Background: Several screening studies have indicated an increased prevalence of celiac disease (CD) among individuals with autoimmune thyroid disease (ATD) but estimates have varied substantially. We aim to examine the prevalence of CD in patients with ATD. Methods: Data source: Systematic review of articles published in PubMed Medline or EMBASE until September 2015. Non-English papers with English-language abstracts were also included, as were research abstracts without full text available when relevant data were included in the abstract.
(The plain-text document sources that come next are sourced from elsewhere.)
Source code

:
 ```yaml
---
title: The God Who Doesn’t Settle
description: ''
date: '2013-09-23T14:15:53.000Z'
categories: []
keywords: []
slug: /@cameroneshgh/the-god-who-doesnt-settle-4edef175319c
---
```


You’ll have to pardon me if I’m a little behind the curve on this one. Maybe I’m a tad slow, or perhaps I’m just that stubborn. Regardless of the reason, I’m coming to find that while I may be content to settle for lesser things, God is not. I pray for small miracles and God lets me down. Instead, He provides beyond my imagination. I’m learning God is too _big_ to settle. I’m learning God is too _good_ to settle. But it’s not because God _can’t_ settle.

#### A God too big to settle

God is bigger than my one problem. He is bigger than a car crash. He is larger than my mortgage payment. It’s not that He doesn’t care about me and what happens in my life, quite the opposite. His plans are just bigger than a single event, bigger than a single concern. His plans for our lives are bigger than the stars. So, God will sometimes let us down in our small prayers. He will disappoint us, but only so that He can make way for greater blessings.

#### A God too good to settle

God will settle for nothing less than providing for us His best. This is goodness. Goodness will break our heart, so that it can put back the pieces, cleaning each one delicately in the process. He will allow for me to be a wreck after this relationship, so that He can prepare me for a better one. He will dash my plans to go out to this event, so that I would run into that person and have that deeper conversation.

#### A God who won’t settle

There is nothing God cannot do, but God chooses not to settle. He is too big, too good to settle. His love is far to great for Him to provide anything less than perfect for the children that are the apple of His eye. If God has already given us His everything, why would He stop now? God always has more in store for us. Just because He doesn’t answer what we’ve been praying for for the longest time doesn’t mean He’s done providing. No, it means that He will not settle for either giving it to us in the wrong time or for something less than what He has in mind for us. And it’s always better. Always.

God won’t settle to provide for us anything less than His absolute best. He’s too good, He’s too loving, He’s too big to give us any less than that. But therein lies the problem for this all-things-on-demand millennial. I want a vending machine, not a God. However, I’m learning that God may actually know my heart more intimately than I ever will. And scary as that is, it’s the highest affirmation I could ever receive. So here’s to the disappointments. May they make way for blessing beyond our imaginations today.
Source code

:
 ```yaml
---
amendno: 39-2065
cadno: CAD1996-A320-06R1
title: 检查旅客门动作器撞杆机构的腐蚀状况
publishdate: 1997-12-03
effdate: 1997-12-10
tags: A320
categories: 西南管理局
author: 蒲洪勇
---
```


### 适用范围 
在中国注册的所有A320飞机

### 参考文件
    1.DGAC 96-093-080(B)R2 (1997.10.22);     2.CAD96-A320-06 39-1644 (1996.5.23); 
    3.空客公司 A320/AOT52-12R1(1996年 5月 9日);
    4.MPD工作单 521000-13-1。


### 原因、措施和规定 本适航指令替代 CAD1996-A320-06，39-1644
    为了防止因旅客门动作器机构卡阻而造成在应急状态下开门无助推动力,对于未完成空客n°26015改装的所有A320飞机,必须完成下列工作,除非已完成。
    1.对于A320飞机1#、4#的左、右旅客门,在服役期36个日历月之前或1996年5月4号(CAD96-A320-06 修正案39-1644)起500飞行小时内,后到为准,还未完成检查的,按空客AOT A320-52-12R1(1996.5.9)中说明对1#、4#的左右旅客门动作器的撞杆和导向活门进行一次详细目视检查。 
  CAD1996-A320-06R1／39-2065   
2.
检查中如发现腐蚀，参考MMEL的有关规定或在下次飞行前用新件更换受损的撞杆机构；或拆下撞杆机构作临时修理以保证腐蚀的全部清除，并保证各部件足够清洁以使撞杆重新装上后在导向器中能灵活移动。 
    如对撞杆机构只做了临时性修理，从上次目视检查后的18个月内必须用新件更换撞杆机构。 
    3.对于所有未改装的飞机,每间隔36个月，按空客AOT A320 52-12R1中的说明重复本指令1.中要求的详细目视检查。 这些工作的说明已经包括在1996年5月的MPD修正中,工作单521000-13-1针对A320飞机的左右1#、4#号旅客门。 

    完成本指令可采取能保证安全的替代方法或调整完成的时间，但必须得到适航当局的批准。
Search terms included "celiac disease" combined with "hypothyroidism" or "hyperthyroidism" or "thyroid disease". Data synthesis: Fixed-effects inverse variance-weighted models were used. Meta-regression was used to examine heterogeneity in subgroups. Results: A pooled analysis, based on 6,024 ATD patients, found a prevalence of biopsy-confirmed CD of 1.6% (95% CI=1.3-1.9%). Heterogeneity was large (I2 = 70.7%). The prevalence was higher in children with ATD (6.2%; 95%CI=4.0-8.4%), than in adults (2.7%) or in studies examining both adults and children (1.0%). CD was also more prevalent in hyperthyroidism (2.6%; 95%CI=0.7-4.4%) than in hypothyroidism (1.4%; 95%CI=1.0-1.9%) Conclusions: About 1 in 62 patients with ATD have biopsy-verified CD. We argue that patients with ATD should be screened for CD given this increased prevalence.